"If that means anything," said the landlord, "it means that some of the hotels you stayed at didn't offer hot dinners."
"It means," said the man, "that I know about hotels."
"Of course," said the landlord," it could mean that they offered very good cold buffets. Nothing wrong with a good cold buffet."
They were not actually looking at each other. They were looking at me, the only other person present. I was valuable to them. Not only was I clearly not about to threaten them by speaking, I was also the only potential audience.
"Maybe I have been to more hotels than I have been to other people's houses. Would that surprise you?"

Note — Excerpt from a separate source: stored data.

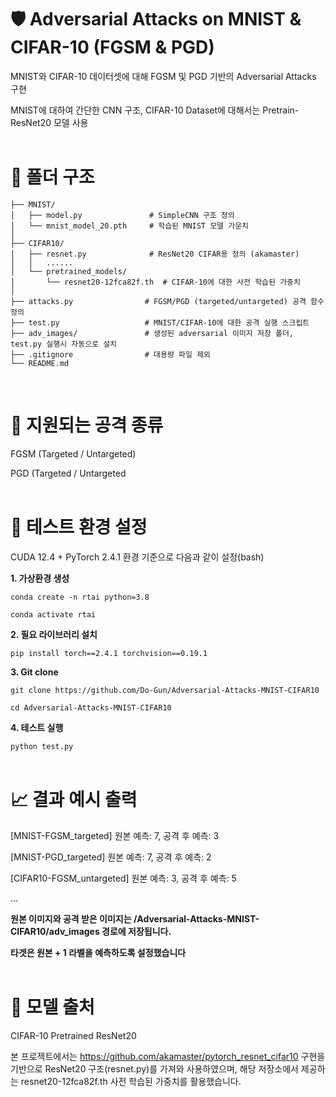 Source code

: # 🛡️ Adversarial Attacks on MNIST & CIFAR-10 (FGSM & PGD)

MNIST와 CIFAR-10 데이터셋에 대해 FGSM 및 PGD 기반의 Adversarial Attacks 구현

MNIST에 대하여 간단한 CNN 구조, CIFAR-10 Dataset에 대해서는 Pretrain-ResNet20 모델 사용
<br>
<br>

# 📁 폴더 구조
```Adversarial-Attacks-MNIST-CIFAR10/
├── MNIST/
│   ├── model.py               # SimpleCNN 구조 정의
│   └── mnist_model_20.pth     # 학습된 MNIST 모델 가운치
│
├── CIFAR10/
│   ├── resnet.py              # ResNet20 CIFAR용 정의 (akamaster)
│   │   ......
│   └── pretrained_models/
│       └── resnet20-12fca82f.th  # CIFAR-10에 대한 사전 학습된 가중치
│
├── attacks.py                # FGSM/PGD (targeted/untargeted) 공격 함수 정의
├── test.py                   # MNIST/CIFAR-10에 대한 공격 실행 스크립트
├── adv_images/               # 생성된 adversarial 이미지 저장 폴더, test.py 실행시 자동으로 설치
├── .gitignore                # 대용량 파일 제외
└── README.md
```
<br>

# 🎯 지원되는 공격 종류

FGSM (Targeted / Untargeted)

PGD (Targeted / Untargeted
<br>
<br>


# 🧪 테스트 환경 설정
CUDA 12.4 + PyTorch 2.4.1 환경 기준으로 다음과 같이 설정(bash)

**1. 가상환경 생성**

```conda create -n rtai python=3.8```

```conda activate rtai```

**2. 필요 라이브러리 설치**

```pip install torch==2.4.1 torchvision==0.19.1```

**3. Git clone**
   
```git clone https://github.com/Do-Gun/Adversarial-Attacks-MNIST-CIFAR10```

```cd Adversarial-Attacks-MNIST-CIFAR10```

**4. 테스트 실행**

```python test.py```
<br>
<br>



# 📈 결과 예시 출력

[MNIST-FGSM_targeted] 원본 예측: 7, 공격 후 예측: 3

[MNIST-PGD_targeted] 원본 예측: 7, 공격 후 예측: 2

[CIFAR10-FGSM_untargeted] 원본 예측: 3, 공격 후 예측: 5

...

**원본 이미지와 공격 받은 이미지는 /Adversarial-Attacks-MNIST-CIFAR10/adv_images 경로에 저장됩니다.**

**타겟은 원본 + 1 라벨을 예측하도록 설정했습니다**
<br>
<br>




# 🧠 모델 출처
CIFAR-10 Pretrained ResNet20

본 프로젝트에서는 https://github.com/akamaster/pytorch_resnet_cifar10 구현을 기반으로 ResNet20 구조(resnet.py)를 가져와 사용하였으며, 해당 저장소에서 제공하는 resnet20-12fca82f.th 사전 학습된 가중치를 활용했습니다.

"Personally," said the landlord, who was off on his own track by now, "I'd rather serve a cold buffet than a hot dinner any day. It's very hard keeping a dinner hot. It's no problem keeping a buffet cold."

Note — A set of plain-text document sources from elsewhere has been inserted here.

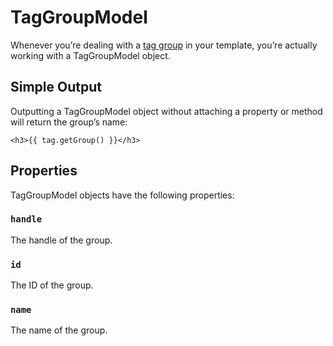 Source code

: TagGroupModel
==============

Whenever you’re dealing with a [tag group](/en/tags.md#tag-groups) in your template, you’re actually working with a TagGroupModel object.

## Simple Output

Outputting a TagGroupModel object without attaching a property or method will return the group’s name:

```twig
<h3>{{ tag.getGroup() }}</h3>
```


## Properties

TagGroupModel objects have the following properties:

### `handle`

The handle of the group.

### `id`

The ID of the group.

### `name`

The name of the group.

"The first time I stayed in a hotel," said the man at the bar, "I was so young and so green that I thought the notice saying `Private Functions' was a signpost to the lavatory!"
He laughed and chuckled at me. I smiled thinly, like a wary waiter.
"Of course," said the landlord, ruminatively, "it's a misnomer to say that a cold buffet is actually cold. It's just room temperature, that's all. The meat in a cold buffet is no colder than the bread or the napkins, but we don't say it's served with `cold bread', do we? Have you ever heard anyone asking for cold bread? Have you ever had cooked ham or salad sent back because it was not cold enough? Of course not. A cold buffet is a total misnomer. On the other hand, who would pay good money for something advertised as a `room temperature buffet'?"
"One thing I can tell you about and that is hotels," said the man desperately. "From Berlin to Mostar, from four star to no star, I've known them all."
"Is that a line from a musical?" I asked.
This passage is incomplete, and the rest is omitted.